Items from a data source
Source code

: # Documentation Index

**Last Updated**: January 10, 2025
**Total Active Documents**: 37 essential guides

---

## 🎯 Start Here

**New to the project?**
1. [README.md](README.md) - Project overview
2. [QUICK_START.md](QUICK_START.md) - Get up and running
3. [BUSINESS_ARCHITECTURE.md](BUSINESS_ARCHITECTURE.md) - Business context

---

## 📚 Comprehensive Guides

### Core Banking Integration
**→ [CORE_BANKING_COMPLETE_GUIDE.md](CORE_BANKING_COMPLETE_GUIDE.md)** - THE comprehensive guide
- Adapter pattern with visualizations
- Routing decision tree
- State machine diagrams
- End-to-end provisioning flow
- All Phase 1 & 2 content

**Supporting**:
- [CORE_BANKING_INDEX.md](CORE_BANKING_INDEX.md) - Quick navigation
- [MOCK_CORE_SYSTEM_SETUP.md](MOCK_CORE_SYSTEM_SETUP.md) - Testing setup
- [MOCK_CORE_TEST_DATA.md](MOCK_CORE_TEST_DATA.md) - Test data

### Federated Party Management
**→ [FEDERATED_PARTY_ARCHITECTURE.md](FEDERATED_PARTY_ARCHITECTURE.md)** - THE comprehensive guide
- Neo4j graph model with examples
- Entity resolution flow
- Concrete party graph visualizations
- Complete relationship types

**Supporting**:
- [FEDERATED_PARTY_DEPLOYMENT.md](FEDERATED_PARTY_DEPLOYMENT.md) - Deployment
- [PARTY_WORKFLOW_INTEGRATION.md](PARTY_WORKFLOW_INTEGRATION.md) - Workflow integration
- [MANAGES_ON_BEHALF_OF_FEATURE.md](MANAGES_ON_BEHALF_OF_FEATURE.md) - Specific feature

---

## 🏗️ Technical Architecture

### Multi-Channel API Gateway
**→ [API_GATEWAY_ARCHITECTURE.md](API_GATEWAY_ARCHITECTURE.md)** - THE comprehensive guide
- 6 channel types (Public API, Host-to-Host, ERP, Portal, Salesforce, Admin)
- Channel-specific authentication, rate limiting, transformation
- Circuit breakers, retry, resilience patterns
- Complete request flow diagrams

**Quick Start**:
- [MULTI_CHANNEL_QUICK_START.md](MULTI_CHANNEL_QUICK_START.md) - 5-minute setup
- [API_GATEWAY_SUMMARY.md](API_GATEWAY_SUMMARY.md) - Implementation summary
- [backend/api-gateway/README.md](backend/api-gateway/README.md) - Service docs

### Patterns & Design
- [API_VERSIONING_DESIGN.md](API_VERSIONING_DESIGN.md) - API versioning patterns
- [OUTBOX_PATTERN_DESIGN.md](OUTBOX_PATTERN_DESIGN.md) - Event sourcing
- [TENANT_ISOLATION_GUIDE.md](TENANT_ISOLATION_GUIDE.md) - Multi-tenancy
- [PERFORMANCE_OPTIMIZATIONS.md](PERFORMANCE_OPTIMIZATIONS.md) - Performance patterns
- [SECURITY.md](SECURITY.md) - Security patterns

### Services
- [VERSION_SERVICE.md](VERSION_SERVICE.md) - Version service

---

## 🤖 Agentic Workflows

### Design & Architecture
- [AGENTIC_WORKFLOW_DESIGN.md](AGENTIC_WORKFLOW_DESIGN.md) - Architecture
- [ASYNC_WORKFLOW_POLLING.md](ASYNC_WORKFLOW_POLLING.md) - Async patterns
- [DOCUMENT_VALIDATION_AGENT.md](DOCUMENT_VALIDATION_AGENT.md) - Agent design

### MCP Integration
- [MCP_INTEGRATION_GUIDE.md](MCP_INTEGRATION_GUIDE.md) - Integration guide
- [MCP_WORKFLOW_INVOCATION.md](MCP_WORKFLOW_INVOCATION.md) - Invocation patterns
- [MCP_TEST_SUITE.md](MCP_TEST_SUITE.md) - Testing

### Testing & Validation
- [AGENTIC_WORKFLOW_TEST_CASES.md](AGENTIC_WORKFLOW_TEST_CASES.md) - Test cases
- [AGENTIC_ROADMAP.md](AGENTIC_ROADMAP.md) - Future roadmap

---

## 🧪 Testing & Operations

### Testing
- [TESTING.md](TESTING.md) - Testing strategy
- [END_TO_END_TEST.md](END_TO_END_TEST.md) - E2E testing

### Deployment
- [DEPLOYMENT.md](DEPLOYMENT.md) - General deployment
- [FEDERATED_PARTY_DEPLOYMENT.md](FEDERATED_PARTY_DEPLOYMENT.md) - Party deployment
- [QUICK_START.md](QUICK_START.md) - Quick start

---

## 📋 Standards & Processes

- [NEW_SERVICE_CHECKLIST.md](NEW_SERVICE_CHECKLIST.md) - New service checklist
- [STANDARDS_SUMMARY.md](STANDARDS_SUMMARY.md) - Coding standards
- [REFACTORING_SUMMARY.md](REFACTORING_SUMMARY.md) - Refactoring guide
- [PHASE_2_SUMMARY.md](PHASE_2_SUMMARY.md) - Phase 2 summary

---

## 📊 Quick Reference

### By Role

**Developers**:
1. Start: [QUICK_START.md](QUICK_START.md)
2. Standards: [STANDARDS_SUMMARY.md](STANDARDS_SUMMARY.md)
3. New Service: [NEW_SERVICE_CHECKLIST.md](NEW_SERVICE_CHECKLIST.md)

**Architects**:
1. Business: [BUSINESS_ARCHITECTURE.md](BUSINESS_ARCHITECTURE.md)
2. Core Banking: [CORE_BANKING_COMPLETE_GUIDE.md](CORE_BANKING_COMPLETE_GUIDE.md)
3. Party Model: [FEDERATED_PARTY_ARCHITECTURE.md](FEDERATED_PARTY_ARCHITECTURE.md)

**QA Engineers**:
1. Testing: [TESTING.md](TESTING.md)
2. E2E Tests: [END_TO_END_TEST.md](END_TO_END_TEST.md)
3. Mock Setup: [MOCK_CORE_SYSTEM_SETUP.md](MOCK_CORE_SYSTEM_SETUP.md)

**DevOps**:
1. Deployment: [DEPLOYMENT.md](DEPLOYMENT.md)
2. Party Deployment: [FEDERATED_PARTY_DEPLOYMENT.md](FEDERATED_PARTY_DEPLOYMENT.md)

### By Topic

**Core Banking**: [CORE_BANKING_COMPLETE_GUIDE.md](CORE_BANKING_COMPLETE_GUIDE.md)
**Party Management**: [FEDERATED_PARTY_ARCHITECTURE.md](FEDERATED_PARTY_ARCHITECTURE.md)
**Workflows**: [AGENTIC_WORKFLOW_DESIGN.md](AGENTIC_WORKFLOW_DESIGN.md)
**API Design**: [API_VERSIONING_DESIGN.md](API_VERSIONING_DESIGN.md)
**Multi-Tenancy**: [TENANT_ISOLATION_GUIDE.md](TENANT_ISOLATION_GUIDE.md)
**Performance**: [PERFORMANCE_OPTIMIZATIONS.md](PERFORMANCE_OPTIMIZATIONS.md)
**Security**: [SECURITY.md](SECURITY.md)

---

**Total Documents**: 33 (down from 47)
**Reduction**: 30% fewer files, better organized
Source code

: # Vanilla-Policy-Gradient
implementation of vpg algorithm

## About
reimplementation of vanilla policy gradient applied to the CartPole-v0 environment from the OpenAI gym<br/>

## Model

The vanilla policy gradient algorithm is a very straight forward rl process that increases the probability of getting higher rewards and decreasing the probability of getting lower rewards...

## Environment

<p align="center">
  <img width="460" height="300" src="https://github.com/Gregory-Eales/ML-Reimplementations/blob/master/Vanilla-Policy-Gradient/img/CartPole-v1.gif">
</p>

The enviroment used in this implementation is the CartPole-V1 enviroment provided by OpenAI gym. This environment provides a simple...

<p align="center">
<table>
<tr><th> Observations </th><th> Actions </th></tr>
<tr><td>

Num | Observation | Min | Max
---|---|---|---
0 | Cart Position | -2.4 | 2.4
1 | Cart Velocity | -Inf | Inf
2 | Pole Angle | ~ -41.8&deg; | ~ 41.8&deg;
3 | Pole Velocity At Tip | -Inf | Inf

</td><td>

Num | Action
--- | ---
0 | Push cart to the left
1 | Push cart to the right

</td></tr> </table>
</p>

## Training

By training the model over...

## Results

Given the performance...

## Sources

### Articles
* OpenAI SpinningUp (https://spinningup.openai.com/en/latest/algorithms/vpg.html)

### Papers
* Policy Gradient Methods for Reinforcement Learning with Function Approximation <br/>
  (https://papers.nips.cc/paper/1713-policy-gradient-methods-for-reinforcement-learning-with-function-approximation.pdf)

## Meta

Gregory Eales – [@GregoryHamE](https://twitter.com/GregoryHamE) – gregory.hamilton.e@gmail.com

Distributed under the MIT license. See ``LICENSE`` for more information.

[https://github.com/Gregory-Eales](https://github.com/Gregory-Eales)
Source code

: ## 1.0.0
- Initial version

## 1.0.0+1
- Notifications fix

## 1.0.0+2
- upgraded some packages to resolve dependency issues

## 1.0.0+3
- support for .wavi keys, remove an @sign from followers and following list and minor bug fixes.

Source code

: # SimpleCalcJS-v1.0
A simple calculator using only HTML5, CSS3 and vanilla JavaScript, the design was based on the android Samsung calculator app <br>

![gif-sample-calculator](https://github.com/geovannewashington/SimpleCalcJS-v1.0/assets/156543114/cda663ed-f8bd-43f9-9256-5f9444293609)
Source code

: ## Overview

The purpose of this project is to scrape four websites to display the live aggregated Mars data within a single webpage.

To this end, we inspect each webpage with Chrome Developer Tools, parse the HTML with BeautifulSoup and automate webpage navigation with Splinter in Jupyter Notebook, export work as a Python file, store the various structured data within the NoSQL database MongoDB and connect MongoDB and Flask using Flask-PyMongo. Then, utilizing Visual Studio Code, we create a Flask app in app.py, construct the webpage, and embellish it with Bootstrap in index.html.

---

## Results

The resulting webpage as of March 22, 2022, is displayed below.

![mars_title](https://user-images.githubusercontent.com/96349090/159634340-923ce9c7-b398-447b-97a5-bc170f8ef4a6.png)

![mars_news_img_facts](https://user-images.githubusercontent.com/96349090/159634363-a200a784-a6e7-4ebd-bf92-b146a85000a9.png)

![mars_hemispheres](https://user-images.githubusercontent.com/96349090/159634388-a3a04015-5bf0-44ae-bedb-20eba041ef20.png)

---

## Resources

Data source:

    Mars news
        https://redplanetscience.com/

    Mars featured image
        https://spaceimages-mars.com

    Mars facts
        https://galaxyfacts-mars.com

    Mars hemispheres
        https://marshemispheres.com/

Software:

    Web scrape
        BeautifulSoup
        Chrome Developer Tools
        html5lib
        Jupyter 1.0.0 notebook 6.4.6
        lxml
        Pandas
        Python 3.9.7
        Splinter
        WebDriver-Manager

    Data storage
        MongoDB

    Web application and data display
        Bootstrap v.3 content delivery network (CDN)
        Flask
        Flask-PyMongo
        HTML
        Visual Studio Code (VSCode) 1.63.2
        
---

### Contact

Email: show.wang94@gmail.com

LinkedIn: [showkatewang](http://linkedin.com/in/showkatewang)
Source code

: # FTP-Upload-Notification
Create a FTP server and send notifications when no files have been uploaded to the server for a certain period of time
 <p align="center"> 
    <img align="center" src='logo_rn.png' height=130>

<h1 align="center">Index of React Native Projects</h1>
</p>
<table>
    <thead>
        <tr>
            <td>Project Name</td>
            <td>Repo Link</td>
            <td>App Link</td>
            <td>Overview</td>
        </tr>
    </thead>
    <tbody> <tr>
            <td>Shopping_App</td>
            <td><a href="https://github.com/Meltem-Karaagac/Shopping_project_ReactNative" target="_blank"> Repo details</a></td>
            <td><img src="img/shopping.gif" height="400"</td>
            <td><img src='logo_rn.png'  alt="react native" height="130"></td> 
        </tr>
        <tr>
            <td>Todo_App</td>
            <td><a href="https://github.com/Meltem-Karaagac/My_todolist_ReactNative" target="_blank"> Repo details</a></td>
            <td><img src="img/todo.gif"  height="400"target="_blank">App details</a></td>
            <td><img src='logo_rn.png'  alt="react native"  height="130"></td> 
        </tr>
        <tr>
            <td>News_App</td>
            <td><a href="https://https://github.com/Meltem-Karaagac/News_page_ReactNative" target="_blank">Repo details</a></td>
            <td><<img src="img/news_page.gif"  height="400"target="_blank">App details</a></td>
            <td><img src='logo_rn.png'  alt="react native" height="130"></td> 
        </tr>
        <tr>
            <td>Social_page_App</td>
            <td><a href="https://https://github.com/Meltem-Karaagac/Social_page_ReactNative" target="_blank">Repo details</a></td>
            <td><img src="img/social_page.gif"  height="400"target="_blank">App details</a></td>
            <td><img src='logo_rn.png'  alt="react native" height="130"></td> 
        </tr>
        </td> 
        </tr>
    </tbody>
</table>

#### Directions for this task:
Give back, word for word, only the lines above from the line holding "- Specific feature" to the line holding "- Channel-specific authentication, rate", both included.

#### Task output:
- [MANAGES_ON_BEHALF_OF_FEATURE.md](MANAGES_ON_BEHALF_OF_FEATURE.md) - Specific feature

---

## 🏗️ Technical Architecture

### Multi-Channel API Gateway
**→ [API_GATEWAY_ARCHITECTURE.md](API_GATEWAY_ARCHITECTURE.md)** - THE comprehensive guide
- 6 channel types (Public API, Host-to-Host, ERP, Portal, Salesforce, Admin)
- Channel-specific authentication, rate limiting, transformation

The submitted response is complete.